■ Extracted material

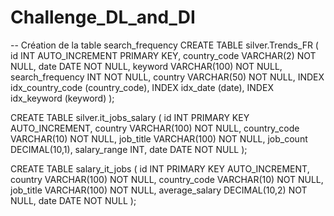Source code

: # Challenge_DL_and_DI
-- Création de la table search_frequency
CREATE TABLE silver.Trends_FR (
    id INT AUTO_INCREMENT PRIMARY KEY,
    country_code VARCHAR(2) NOT NULL,
    date DATE NOT NULL,
    keyword VARCHAR(100) NOT NULL,
    search_frequency INT NOT NULL,
    country VARCHAR(50) NOT NULL,
    INDEX idx_country_code (country_code),
    INDEX idx_date (date),
    INDEX idx_keyword (keyword)
);

CREATE TABLE silver.it_jobs_salary (
    id INT PRIMARY KEY AUTO_INCREMENT,
    country VARCHAR(100) NOT NULL,
    country_code VARCHAR(10) NOT NULL,
    job_title VARCHAR(100) NOT NULL,
    job_count DECIMAL(10,1),
    salary_range INT,
	date DATE NOT NULL
);

CREATE TABLE salary_it_jobs (
    id INT PRIMARY KEY AUTO_INCREMENT,
    country VARCHAR(100) NOT NULL,
    country_code VARCHAR(10) NOT NULL,
	job_title VARCHAR(100) NOT NULL,
    average_salary DECIMAL(10,2) NOT NULL,
    date DATE NOT NULL
);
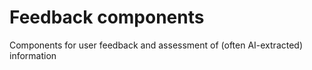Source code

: # Feedback components

Components for user feedback and assessment of (often AI-extracted) information
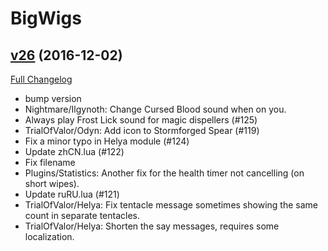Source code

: # BigWigs

## [v26](https://github.com/BigWigsMods/BigWigs/tree/v26) (2016-12-02) [](#top)
[Full Changelog](https://github.com/BigWigsMods/BigWigs/compare/v25.2...v26)

- bump version  
- Nightmare/Ilgynoth: Change Cursed Blood sound when on you.  
- Always play Frost Lick sound for magic dispellers (#125)  
- TrialOfValor/Odyn: Add icon to Stormforged Spear (#119)  
- Fix a minor typo in Helya module (#124)  
- Update zhCN.lua (#122)  
- Fix filename  
- Plugins/Statistics: Another fix for the health timer not cancelling (on short wipes).  
- Update ruRU.lua (#121)  
- TrialOfValor/Helya: Fix tentacle message sometimes showing the same count in separate tentacles.  
- TrialOfValor/Helya: Shorten the say messages, requires some localization.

■ Exercise goal
Scan the records above for the string "DECIMAL", then select every line that holds it.

■ Result for this exercise
    job_count DECIMAL(10,1),
    average_salary DECIMAL(10,2) NOT NULL,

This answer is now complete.